MicroChIP--a rapid micro chromatin immunoprecipitation assay for small cell samples and biopsies

Abstract

Chromatin immunoprecipitation (ChIP) is a powerful technique for studying protein-DNA interactions. Drawbacks of current ChIP assays however are a requirement for large cell numbers, which limits applicability of ChIP to rare cell samples, and/or lengthy procedures with limited applications.
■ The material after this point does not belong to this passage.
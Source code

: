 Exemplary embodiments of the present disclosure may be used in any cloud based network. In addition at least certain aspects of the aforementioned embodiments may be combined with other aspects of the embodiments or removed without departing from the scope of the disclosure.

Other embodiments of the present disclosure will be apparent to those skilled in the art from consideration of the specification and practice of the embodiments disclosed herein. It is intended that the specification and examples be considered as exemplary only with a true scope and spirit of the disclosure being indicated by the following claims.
There are to date no protocols for fast and parallel ChIPs of post-translationally modified histones from small cell numbers or biopsies, and importantly, no protocol allowing for investigations of transcription factor binding in small cell numbers. We report here the development of a micro (micro) ChIP assay suitable for up to nine parallel quantitative ChIPs of modified histones or RNA polymerase II from a single batch of 1000 cells. MicroChIP can also be downscaled to monitor the association of one protein with multiple genomic sites in as few as 100 cells. MicroChIP is applicable to small fresh tissue biopsies, and a cross-link-while-thawing procedure makes the assay suitable for frozen biopsies. Using MicroChIP, we characterize transcriptionally permissive and repressive histone H3 modifications on developmentally regulated promoters in human embryonal carcinoma cells and in osteosarcoma biopsies. muChIP creates possibilities for multiple parallel and rapid transcription factor binding and epigenetic analyses of rare cell and tissue samples.

Figure 1.

Development and validation of μChIP. (A) Genomic regions examined. Bars and numbers indicate the position of ChIP amplicons relative to the transcription start site (TSS). PE, PP and CR1 delineate the proximal enhancer, proximal promoter and conserved region 1 of OCT4, respectively. (B) RT-PCR analysis of expression of GAPDH, OCT4, NANOG and SLC10A6 in NCCIT cells. Plus (+) and minus (−) indicate the presence or absence of reverse transcriptase (RT). (C–E) ChIP analysis of H3 modifications (x-axis) in NCCIT cells on promoters of indicated genes. (C) Analysis from chromatin of 100 000 cells, (D) 1000 cells and (E) 100 cells. (F–H) ChIP analysis of RNAPII binding to GAPDH, OCT4 and SLC10A6 promoters in the same chromatin samples as those examined for histones in (C–E). In (C–H), data are expressed as percent precipitation relative to input chromatin (mean ± SD; 2–9 independent experiments).

Figure 2.

μChIP is suitable for analysis of histone or RNAPII binding in as few as 100 cells. (A) ChIP analysis of H3K9ac, H3K4m3 and H3K9m3 in separate 100-cell samples for each antibody, and for a no-antibody (No Ab) control. (B) ChIP analysis of RNAPII association with the GAPDH, NANOG, OCT4 and SLC10A6 promoters 100-cell samples. Two to four ChIPs were performed with each antibody. Data are expressed as in Figure 1.

Figure 3.

μChIP analysis of the association of modified histones and RNAPII to GAPDH, OCT4, NANOG and SLC10A6 promoters in human osteosarcoma biopsies. (A) ChIP analysis of fresh and frozen/thawed tissue samples (data from duplicate ChIPs from each sample). (B) RT-PCR analysis of expression of the respective genes (30 PCR cycles). Plus (+) and minus (−) indicate the presence or absence of reverse transcriptase (RT).